I listened to some flacks on a sports network talk about the US’s 3-0 loss to the Czechs in the World Cup. They were offended by the loss, but more offended at the businesslike way the underdog Americans played. One commentator said that at the end of the game they should have "taken out" a couple of the Czech players, even if that involved a red card. "At least then we could say they played like men," he said. The US losing in a sport they are inexperienced in was to them simply a problem that required an immediate answer, and anything was better than doing nothing. The commentators went on to say: "Now they’re psyched, and when they’re psyched, they can do anything they’ve made up their minds to do." They were therefore "50-50" to beat Italy in their next game, they predicted, and hence advance to the next round.
These guys were living in absolute denial of reality. Everything was simple — American ingenuity and heart could and would accomplish anything. It reminded me of all those ridiculous Hollywood movies where Americans stop mile-wide invulnerable aliens, intercept comets, and restart the spin of the Earth’s core.
It’s perhaps unfair to pick on Americans, but that’s where, to me, this obsession with illusory simple solutions seems most obvious and ubiquitous. I saw security people everywhere, but they all struck me as completely clueless. They were being vigilant and diligent and going through the procedures that someone told them to go through, but they clearly provided no substantial security at all. It was just the appearance, the illusion of security that they provided, in their emblem-covered uniforms. Just do something, anything to make us feel more secure. Even if it’s completely ineffective, expensive and dysfunctional. Just do something. Pretend you have the solution.
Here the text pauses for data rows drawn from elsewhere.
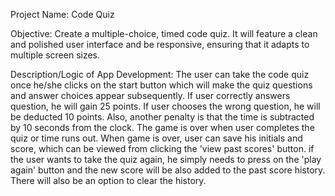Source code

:Project Name: Code Quiz

Objective: Create a multiple-choice, timed code quiz. It will feature a clean and polished user interface and be responsive, ensuring that it adapts to multiple screen sizes.


Description/Logic of App Development: The user can take the code quiz once he/she clicks on the start button which will make the quiz questions and answer choices appear subsequently. If user correctly answers question, he will gain 25 points. If user chooses the wrong question, he will be deducted 10 points. Also, another penalty is that the time is subtracted by 10 seconds from the clock. The game is over when user completes the quiz or time runs out. When game is over, user can save his initials and score, which can be viewed from clicking the 'view past scores' button. if the user wants to take the quiz again, he simply needs to press on the 'play again' button and the new score will be also added to the past score history. There will also be an option to clear the history. 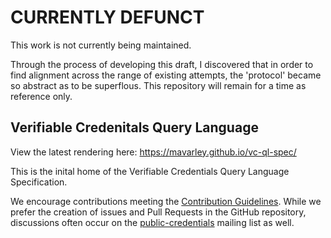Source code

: # CURRENTLY DEFUNCT
This work is not currently being maintained.

Through the process of developing this draft, I discovered that in order to find alignment
across the range of existing attempts, the 'protocol' became so abstract as to be superflous.
This repository will remain for a time as reference only.

## Verifiable Credenitals Query Language 
View the latest rendering here: https://mavarley.github.io/vc-ql-spec/

This is the inital home of the Verifiable Credentials Query Language Specification.

We encourage contributions meeting the [Contribution
Guidelines](CONTRIBUTING.md).  While we prefer the creation of issues
and Pull Requests in the GitHub repository, discussions often occur
on the
[public-credentials](http://lists.w3.org/Archives/Public/public-credentials/)
mailing list as well.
Why? Why do we hate complexity, and refuse to acknowledge that there are no silver-bullet answers and that there is nothing we can do that will ’solve’ most problems, just things that will help us cope with them, adapt to them, maybe mitigate their effect?
I think the reason is that the acknowledgement of complexity, of a system’s being beyond our understanding and analysis
- reduces our sense of power and control
- increases our sense of helplessness and insecurity, and
- reduces our confidence in the predictability of the future.
Complexity is therefore an affront to our "we can do anything if we set our minds and hearts to it and work hard" belief system. It is one thing to acknowledge that we, individually, are not in control of our own destiny, It is another thing again, and far more frightening, to acknowledge that no one is in control. It is difficult for us to take dangerous actions, like quitting our jobs or invading another country, when we have to admit we can’t predict the outcome, that there are just too many unforeseeable variables. Better not to admit it, then, and blame the ultimate failures not on our failure to predict but on "faulty intelligence" or poor implementation of what was certainly a fine plan, even in retrospect.
And if the news of the day is going to make us feel more helpless and insecure, please don’t tell us. We don’t want to know.
We want everything to be simple, and we want to go on believing that if we set our minds and hearts to it and work hard, we can accomplish anything, with absolute certainty. Don’t you dare tell us anything different.